Dengan takjub mereka memperhatikan. Ternyata gentong itu penuh dengan batu permata dan intan berlian. Mereka belum pernah mendapatkan harta rampasan perang yang sepadan dengannya. Maka mereka pun bertanya kepada lelaki itu, "Dari mana engkau dapatkan harta simpanan yang sangat berharga ini?"
"Aku dapatkan pada peperangan ini di tempat ini," jawabnya singkat.
"Apakah engkau mengambil bagian?" tanya mereka.
"Demi Allah, gentong ini dan segala yang dimiliki raja-raja Persia bagiku tak senilai dengan ujung kuku sama sekali. Sekiranya tidak ada hak baitul mal di dalamnya, tentu tak akan aku angkat danaku gendong ke tengah-tengah kalian," jawab lelaki itu.

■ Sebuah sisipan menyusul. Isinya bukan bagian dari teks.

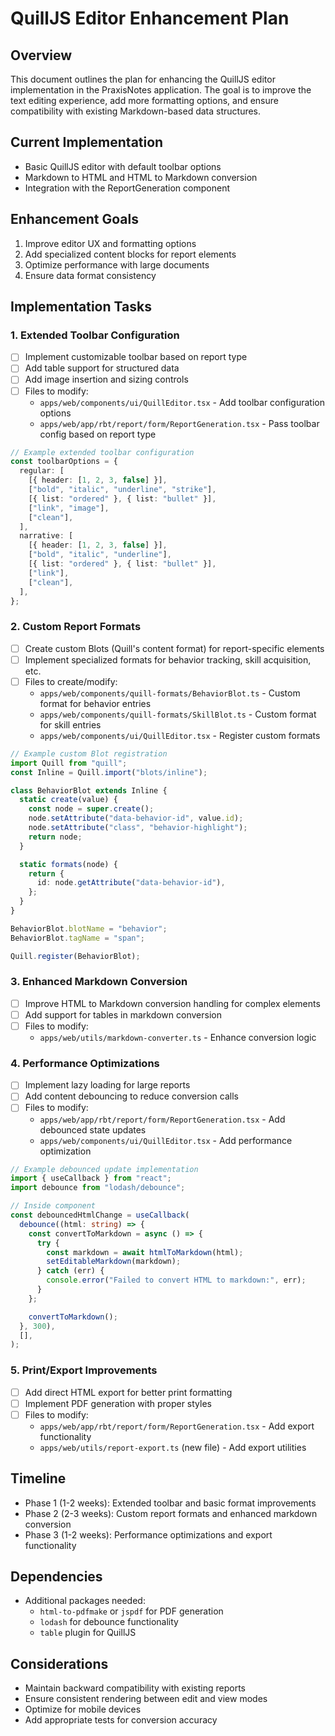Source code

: # QuillJS Editor Enhancement Plan

## Overview

This document outlines the plan for enhancing the QuillJS editor implementation in the PraxisNotes application. The goal is to improve the text editing experience, add more formatting options, and ensure compatibility with existing Markdown-based data structures.

## Current Implementation

- Basic QuillJS editor with default toolbar options
- Markdown to HTML and HTML to Markdown conversion
- Integration with the ReportGeneration component

## Enhancement Goals

1. Improve editor UX and formatting options
2. Add specialized content blocks for report elements
3. Optimize performance with large documents
4. Ensure data format consistency

## Implementation Tasks

### 1. Extended Toolbar Configuration

- [ ] Implement customizable toolbar based on report type
- [ ] Add table support for structured data
- [ ] Add image insertion and sizing controls
- [ ] Files to modify:
  - `apps/web/components/ui/QuillEditor.tsx` - Add toolbar configuration options
  - `apps/web/app/rbt/report/form/ReportGeneration.tsx` - Pass toolbar config based on report type

```typescript
// Example extended toolbar configuration
const toolbarOptions = {
  regular: [
    [{ header: [1, 2, 3, false] }],
    ["bold", "italic", "underline", "strike"],
    [{ list: "ordered" }, { list: "bullet" }],
    ["link", "image"],
    ["clean"],
  ],
  narrative: [
    [{ header: [1, 2, 3, false] }],
    ["bold", "italic", "underline"],
    [{ list: "ordered" }, { list: "bullet" }],
    ["link"],
    ["clean"],
  ],
};
```

### 2. Custom Report Formats

- [ ] Create custom Blots (Quill's content format) for report-specific elements
- [ ] Implement specialized formats for behavior tracking, skill acquisition, etc.
- [ ] Files to create/modify:
  - `apps/web/components/quill-formats/BehaviorBlot.ts` - Custom format for behavior entries
  - `apps/web/components/quill-formats/SkillBlot.ts` - Custom format for skill entries
  - `apps/web/components/ui/QuillEditor.tsx` - Register custom formats

```typescript
// Example custom Blot registration
import Quill from "quill";
const Inline = Quill.import("blots/inline");

class BehaviorBlot extends Inline {
  static create(value) {
    const node = super.create();
    node.setAttribute("data-behavior-id", value.id);
    node.setAttribute("class", "behavior-highlight");
    return node;
  }

  static formats(node) {
    return {
      id: node.getAttribute("data-behavior-id"),
    };
  }
}

BehaviorBlot.blotName = "behavior";
BehaviorBlot.tagName = "span";

Quill.register(BehaviorBlot);
```

### 3. Enhanced Markdown Conversion

- [ ] Improve HTML to Markdown conversion handling for complex elements
- [ ] Add support for tables in markdown conversion
- [ ] Files to modify:
  - `apps/web/utils/markdown-converter.ts` - Enhance conversion logic

### 4. Performance Optimizations

- [ ] Implement lazy loading for large reports
- [ ] Add content debouncing to reduce conversion calls
- [ ] Files to modify:
  - `apps/web/app/rbt/report/form/ReportGeneration.tsx` - Add debounced state updates
  - `apps/web/components/ui/QuillEditor.tsx` - Add performance optimization

```typescript
// Example debounced update implementation
import { useCallback } from "react";
import debounce from "lodash/debounce";

// Inside component
const debouncedHtmlChange = useCallback(
  debounce((html: string) => {
    const convertToMarkdown = async () => {
      try {
        const markdown = await htmlToMarkdown(html);
        setEditableMarkdown(markdown);
      } catch (err) {
        console.error("Failed to convert HTML to markdown:", err);
      }
    };

    convertToMarkdown();
  }, 300),
  [],
);
```

### 5. Print/Export Improvements

- [ ] Add direct HTML export for better print formatting
- [ ] Implement PDF generation with proper styles
- [ ] Files to modify:
  - `apps/web/app/rbt/report/form/ReportGeneration.tsx` - Add export functionality
  - `apps/web/utils/report-export.ts` (new file) - Add export utilities

## Timeline

- Phase 1 (1-2 weeks): Extended toolbar and basic format improvements
- Phase 2 (2-3 weeks): Custom report formats and enhanced markdown conversion
- Phase 3 (1-2 weeks): Performance optimizations and export functionality

## Dependencies

- Additional packages needed:
  - `html-to-pdfmake` or `jspdf` for PDF generation
  - `lodash` for debounce functionality
  - `table` plugin for QuillJS

## Considerations

- Maintain backward compatibility with existing reports
- Ensure consistent rendering between edit and view modes
- Optimize for mobile devices
- Add appropriate tests for conversion accuracy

"Siapakah engkau," tanya mereka penasaran.
"Tidak, demi Allah, aku tak akan memberi tahu kalian, juga orang lain, agar kalian tidak memuji dan menyanjungku. Aku hanya memuji dan menyanjung Allah serta mengharap pahala dari Nya," kata lelaki itu seraya berlalu meninggalkanmereka.
Terdorong oleh rasa penasaran yang amat sangat, mereka mengutus seseorang untuk membuntuti dan mencari informasi tentang lekaki itu.
Tanpa sepengetahuannya, lelaki itu terus diikuti hingga tibalah ia di tengah sahabat-sahabatnya.
Ketika orang yang membuntuti itu menanyakan perihal lelaki tersebut kepada mereka, mereka menjawab, `Tidakkah engkau mengetahuinya? Dialah ahli zuhud kota Bashrah, Amir bin Abdillah At-Tamimi."
Lidah Basah dengan Dzikrullah
Amir menghabiskan sisa hidupnya di negeri Syam dan memilih Baitul Maqdis sebagai tempat tinggal. Ketika sakitnya makin berat, para sahabatnya menjenguk dan mendapatinya sedang menangis.
Mereka pun bertanya, "Apakah yang menjadikan engkau menangis? Bukankah engkau orang yangbegini dan begitu (menyebutkan berbagai macam kebaikan)."
"Demi Allah, aku menangis bukan karena cinta dunia dan takut mati. Aku menangis karena panjangnya perjalanan dan sedikitnya bekal. Apa yang telah aku jalani, antara naik dan turun, ke surga atau ke neraka, aku tak tahu ke mana aku akan kembali."
Kemudian dia mengembuskan nafas terakhir. Sementara lidahnya basah dengan dzikrullah.
Amir bin Abdillah At-Tamimi meninggal pada masa pemerintahan Khalifah Mu'awiyah bin Abu Sufyan, sekitar akhir abad pertama Hijriyyah. la dimakamkan di Baitul Maqdis.